= Jamshed R. Tata =

Indian-born British endocrinologist (1930–2020)

Jamshed Rustom Tata, FRS (13 April 1930 – 8 October 2020) was an Indian-born British endocrinologist who spent most of his career at the National Institute for Medical Research researching thyroid hormones. His key discovery was that thyroid hormones control metamorphosis in frogs by regulation the action of genes.

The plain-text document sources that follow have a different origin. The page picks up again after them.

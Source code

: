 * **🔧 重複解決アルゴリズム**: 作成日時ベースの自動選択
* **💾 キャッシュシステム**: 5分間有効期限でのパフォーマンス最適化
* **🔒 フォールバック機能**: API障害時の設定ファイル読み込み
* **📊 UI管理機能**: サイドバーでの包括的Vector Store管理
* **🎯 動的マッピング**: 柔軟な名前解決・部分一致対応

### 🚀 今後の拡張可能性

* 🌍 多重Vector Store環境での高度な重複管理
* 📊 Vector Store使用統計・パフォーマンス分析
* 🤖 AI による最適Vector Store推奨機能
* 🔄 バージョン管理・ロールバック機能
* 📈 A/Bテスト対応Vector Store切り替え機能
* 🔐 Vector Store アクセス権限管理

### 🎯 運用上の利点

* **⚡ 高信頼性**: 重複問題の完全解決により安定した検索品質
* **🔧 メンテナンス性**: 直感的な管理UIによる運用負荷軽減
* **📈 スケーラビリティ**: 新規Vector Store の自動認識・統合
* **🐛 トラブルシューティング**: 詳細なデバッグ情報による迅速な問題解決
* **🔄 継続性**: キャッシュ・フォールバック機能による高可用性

== Early life and education ==
Jamshed Rustom Tata was born in Bombay on 13 April 1930. He was awarded his BSc from Bombay University in 1949, then MSc from the Indian Institute of Science in 1951. He then went to University of Paris and was awarded his PhD in 1954.

== Scientific career ==
Tata started his scientific career as a postdoctoral fellowship at Sloan-Kettering Institute between 1954–56 and then moved to NIMR (National Institute for Medical Research, London) in 1956. He spent most of his career at NIMR, except for a two-year spell as visiting scientist at the University of Stockholm (1960-1962). He was a staff scientist (1962-1973). In 1973 he became Head of the Division of Developmental Biochemistry and continued in this post till his retirement in 1996. After retirement he continued as a visiting scientist at NIMR till the site closed in 2016. While at NIMR he worked closely with Rosalind Pitt-Rivers and co-authored a number of books with her.

Tata was recognised for his work on thyroid hormones, discovering that the hormones act by regulating the activity of genes, rather than controlling metabolism, authoring over 200 papers, including a history of developmental biology at NIMR

Tata was awarded the Colworth Medal by the Biochemical Society in 1964. He was elected as FRS in 1973

==Personal life and death==
Tata lived in Mill Hill, London for the last 60 years of his life. He died in London on 8 October 2020, at the age of 90. His French wife, Renée, predeceased him. They are survived by their two sons and one daughter.